Раздраженный тем, что она приняла его ласку за щекотку, он взялся пальцами за ее колено. Что она теперь скажет? Ничего…

Его рука скользнула по ее ноге вниз, потом вновь двинулась выше, и он понял, что удовольствие от его прикосновения испытывает не он один. Наложенный им на себя обет воздержания готов был вот-вот рухнуть. Когда он начал массировать мягкую шелковистую кожу ее икры, она издала глубокий чувственный вздох.

Он задержал дыхание, приказывая себе не продвигать руку за пределы колена, туда, где он ощутит еще более мягкую, неотразимую плоть ее бедра. Он посмотрел ей в лицо, надеясь, что выражение ее лица запретит ему двигаться дальше. То, что он увидел, было совсем не то, чего он ожидал.

Она лежала, запрокинув голову, губы ее раскрылись, щеки и шея порозовели от желания. Глаза были закрыты, словно она не могла взглянуть на него и признать, что она ощущает. Он прижал ладонь к нежной округлости ее колена, почувствовал ускоренное биение ее пульса, отдающего эхом его возбуждения.

Не отводя глаз от ее лица, он еще раз провел рукой вдоль ее ноги, коснулся колена и стал продвигаться выше.

Филадельфия не знала, когда она перестала расслабляться и вместо этого стала чувствовать растущее в ней напряжение.
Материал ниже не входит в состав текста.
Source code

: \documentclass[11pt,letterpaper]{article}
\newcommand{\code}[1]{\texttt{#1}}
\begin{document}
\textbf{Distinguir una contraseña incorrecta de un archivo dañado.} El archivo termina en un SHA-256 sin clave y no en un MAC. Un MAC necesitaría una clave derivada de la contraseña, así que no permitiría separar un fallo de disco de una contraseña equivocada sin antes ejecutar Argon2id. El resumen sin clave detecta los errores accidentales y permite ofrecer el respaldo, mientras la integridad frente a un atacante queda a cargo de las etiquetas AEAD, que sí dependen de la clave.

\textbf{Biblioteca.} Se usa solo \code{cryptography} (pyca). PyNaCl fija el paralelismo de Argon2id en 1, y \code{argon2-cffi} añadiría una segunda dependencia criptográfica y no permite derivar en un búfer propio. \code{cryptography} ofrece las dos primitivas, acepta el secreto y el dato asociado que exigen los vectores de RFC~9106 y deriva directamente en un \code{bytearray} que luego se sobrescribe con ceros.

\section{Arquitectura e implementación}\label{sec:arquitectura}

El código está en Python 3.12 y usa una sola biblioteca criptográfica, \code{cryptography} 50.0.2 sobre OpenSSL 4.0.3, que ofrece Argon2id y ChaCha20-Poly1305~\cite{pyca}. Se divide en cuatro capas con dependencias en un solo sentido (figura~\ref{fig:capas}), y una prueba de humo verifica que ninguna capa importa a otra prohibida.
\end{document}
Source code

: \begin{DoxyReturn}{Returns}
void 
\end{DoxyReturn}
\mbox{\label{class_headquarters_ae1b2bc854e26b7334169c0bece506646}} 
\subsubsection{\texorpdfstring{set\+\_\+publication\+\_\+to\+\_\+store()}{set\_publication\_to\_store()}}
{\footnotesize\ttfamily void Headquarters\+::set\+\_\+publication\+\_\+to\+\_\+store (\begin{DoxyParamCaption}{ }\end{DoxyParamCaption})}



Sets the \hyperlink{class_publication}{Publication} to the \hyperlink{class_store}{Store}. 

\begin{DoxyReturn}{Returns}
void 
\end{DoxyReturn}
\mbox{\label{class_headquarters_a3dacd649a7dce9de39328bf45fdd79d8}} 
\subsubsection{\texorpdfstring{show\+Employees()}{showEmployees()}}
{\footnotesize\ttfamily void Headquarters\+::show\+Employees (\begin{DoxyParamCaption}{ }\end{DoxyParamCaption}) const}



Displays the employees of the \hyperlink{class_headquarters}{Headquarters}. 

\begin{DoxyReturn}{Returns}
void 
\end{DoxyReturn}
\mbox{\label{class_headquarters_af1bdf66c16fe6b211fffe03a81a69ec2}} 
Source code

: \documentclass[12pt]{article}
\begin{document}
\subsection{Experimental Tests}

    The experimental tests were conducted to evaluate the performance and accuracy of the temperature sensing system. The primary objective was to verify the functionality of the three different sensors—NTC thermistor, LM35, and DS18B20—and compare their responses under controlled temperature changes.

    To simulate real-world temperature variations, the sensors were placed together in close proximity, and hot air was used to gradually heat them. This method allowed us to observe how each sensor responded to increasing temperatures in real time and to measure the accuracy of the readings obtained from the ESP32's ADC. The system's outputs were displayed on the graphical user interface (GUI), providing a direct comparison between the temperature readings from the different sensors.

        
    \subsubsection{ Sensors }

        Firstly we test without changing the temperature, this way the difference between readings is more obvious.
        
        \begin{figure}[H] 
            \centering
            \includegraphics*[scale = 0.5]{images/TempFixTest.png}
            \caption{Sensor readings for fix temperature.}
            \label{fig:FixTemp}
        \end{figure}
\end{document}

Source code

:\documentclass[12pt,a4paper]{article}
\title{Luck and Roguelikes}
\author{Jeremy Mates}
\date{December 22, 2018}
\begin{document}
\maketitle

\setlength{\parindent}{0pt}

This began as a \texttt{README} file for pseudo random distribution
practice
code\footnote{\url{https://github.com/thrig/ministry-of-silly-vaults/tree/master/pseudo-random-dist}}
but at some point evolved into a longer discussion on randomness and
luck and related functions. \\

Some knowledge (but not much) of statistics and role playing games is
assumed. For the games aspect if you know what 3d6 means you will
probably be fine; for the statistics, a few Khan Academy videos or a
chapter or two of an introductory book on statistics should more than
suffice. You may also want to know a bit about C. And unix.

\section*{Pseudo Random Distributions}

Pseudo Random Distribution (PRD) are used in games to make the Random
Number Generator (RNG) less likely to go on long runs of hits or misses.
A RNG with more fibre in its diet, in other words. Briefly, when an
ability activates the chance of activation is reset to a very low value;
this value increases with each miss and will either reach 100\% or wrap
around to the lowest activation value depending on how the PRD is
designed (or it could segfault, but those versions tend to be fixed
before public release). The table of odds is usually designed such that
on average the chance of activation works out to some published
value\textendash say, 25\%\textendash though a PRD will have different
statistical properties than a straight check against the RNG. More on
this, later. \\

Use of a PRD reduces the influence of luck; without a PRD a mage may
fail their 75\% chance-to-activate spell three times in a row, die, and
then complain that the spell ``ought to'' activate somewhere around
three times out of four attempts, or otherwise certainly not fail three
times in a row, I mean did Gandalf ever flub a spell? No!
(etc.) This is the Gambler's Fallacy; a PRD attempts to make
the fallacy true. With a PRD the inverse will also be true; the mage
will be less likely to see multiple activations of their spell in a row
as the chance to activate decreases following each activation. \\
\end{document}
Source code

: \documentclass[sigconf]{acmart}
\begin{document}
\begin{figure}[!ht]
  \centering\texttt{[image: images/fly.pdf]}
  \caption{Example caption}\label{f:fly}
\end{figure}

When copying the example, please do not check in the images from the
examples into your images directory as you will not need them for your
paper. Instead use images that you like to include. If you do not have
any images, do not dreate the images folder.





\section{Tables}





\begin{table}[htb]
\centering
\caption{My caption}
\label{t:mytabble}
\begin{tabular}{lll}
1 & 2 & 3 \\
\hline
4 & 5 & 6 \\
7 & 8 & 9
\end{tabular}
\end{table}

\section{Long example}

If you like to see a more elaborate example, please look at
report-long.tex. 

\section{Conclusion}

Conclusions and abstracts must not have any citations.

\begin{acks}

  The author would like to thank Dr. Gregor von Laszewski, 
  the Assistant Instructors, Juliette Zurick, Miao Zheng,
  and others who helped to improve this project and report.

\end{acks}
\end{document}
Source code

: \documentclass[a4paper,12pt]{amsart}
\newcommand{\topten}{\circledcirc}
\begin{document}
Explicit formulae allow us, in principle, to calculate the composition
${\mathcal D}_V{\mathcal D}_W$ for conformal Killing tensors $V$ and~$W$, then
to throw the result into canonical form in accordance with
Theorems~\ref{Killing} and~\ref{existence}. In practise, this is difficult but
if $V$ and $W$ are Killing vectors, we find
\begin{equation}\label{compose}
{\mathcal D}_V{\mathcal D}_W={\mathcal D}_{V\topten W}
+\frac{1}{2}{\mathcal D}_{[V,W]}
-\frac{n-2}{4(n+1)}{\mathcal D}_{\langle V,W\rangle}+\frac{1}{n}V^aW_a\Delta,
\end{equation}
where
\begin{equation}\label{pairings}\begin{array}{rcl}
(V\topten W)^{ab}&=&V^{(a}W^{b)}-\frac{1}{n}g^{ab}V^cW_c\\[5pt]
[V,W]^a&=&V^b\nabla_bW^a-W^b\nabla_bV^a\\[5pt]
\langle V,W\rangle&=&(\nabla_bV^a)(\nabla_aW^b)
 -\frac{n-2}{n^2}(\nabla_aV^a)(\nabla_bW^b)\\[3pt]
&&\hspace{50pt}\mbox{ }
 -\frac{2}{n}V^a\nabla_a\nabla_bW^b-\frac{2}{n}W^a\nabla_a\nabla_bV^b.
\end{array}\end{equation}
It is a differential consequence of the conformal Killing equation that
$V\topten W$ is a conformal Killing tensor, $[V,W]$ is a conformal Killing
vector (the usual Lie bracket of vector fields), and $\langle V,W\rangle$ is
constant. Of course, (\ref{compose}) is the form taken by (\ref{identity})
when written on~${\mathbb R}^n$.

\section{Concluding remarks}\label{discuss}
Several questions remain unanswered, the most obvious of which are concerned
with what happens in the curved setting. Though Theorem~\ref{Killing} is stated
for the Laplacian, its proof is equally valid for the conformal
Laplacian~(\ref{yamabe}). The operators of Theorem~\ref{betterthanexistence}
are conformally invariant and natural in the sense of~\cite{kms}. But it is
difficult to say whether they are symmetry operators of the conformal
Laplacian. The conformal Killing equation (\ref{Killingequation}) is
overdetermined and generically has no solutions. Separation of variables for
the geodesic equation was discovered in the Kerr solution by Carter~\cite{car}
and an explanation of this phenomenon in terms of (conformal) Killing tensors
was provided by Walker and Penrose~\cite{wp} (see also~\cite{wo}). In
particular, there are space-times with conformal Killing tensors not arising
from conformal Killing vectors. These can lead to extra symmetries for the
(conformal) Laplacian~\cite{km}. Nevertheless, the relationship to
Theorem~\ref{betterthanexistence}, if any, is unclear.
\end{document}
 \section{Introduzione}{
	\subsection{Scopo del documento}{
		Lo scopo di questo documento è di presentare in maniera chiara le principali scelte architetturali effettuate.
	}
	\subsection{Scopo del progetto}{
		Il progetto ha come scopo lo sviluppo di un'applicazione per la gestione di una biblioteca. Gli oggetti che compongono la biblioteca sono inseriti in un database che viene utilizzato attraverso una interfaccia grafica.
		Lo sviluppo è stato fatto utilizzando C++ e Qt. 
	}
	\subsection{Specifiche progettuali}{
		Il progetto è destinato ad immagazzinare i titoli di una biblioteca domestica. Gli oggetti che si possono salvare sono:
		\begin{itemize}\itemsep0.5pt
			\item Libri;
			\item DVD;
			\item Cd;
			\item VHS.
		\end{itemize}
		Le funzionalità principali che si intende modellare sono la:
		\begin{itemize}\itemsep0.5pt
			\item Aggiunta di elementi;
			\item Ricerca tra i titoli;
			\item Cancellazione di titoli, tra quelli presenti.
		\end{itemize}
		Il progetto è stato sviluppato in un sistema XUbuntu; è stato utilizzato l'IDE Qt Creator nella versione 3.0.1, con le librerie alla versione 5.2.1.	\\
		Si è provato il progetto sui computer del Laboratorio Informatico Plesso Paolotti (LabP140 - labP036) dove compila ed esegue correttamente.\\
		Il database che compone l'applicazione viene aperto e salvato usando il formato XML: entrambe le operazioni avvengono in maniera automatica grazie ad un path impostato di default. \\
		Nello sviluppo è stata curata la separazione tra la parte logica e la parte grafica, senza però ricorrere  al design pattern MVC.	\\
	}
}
Она находилась на грани между сном и бодрствованием, испытывая приятное ощущение от прикосновения его рук к ее коже.

Ее дыхание участилось. Филадельфия чувствовала ускоренное биение своего сердца. Внезапно она поняла, что он уже не снимает ее боль, а намеренно вызывает совсем другое ощущение, совершенно необъяснимое, какого она никогда раньше не испытывала. Но при этом она не была уверена, что ей хочется, чтобы он прекратил.

Стук в дверь пробудил ее, оборвав тайное наслаждение. Филадельфия широко раскрыла глаза и встретила взгляд Акбара. Его черные глаза были так напряжены, что на какое-то мгновение она подумала, что видит в них отражение тайного наслаждения, заставившего трепетать ее тело. С чувством острого стыда она отвела свой взгляд. Филадельфия почувствовала, как его рука выскользнула из-под ее юбки, и ощутила, как стыд перерос в отвращение к самой себе. Она лежала, как лежат распутные женщины, наслаждаясь его ласками, и он знал это!

Филадельфия откинулась на подушки, пытаясь скрыться от его всепонимающего взгляда. Даже если она отодвинет свои ноги, ее ляжки будут дрожать, сохраняя память о его руках.

— Завтрак, мисс! — раздался голос за дверью.

— Сейчас! — Эдуардо проворно вернул повязку на место, проклиная обстоятельства, заставившие Филадельфию отшатнуться от него, и пошел открывать дверь. Он не знал, что стал бы делать дальше, — нет, это неправда. Он точно знал, что хотел сделать. Эдуардо чувствовал, как трепетала она, когда он ласкал ее, и знал, какое это редкое наслаждение терять контроль над собой. Он, Эдуардо Доминго Ксавьер Таварес, хозяин своих чувств и действий, знал, что такое ускользающий момент нерешительности. Для него такие моменты были дороже бриллиантов, ценнее золота и гораздо опаснее укуса пираньи.

— Я уже хотела позвать мистера Хоббса, дворецкого, — сказала горничная, когда Эдуардо распахнул дверь. — Подумала, что ваша хозяйка заснула.

— Мемсаиб не повышает голос, чтобы отвечать прислуге, — строго сказал он, забирая у нее поднос. — Можешь идти.

— В моем доме приказываю только я. — Эдуардо поднял глаза и увидел в дверях миссис Ормстед. — У тебя отвратительные манеры, Акбар. Ты должен извиниться передо мной.

Низко склонившись в поклоне, чтобы скрыть улыбку, он приветствовал старую даму.

— Тысяча извинений, мемсаиб Ормстед. Пусть жала тысячи пчел вопьются в мои глаза, если я еще раз оскорблю вас.

Миссис Ормстед обернулась к горничной.

— Ты слышала? Несколько преувеличено, но смысл мне нравится. Можешь рассказать об этом инциденте внизу и сказать, что я от всего сердца одобряю подхалимский тон этого извинения. Я хотела бы, чтобы этому примеру следовали и другие. А у тебя что, нет никаких дел?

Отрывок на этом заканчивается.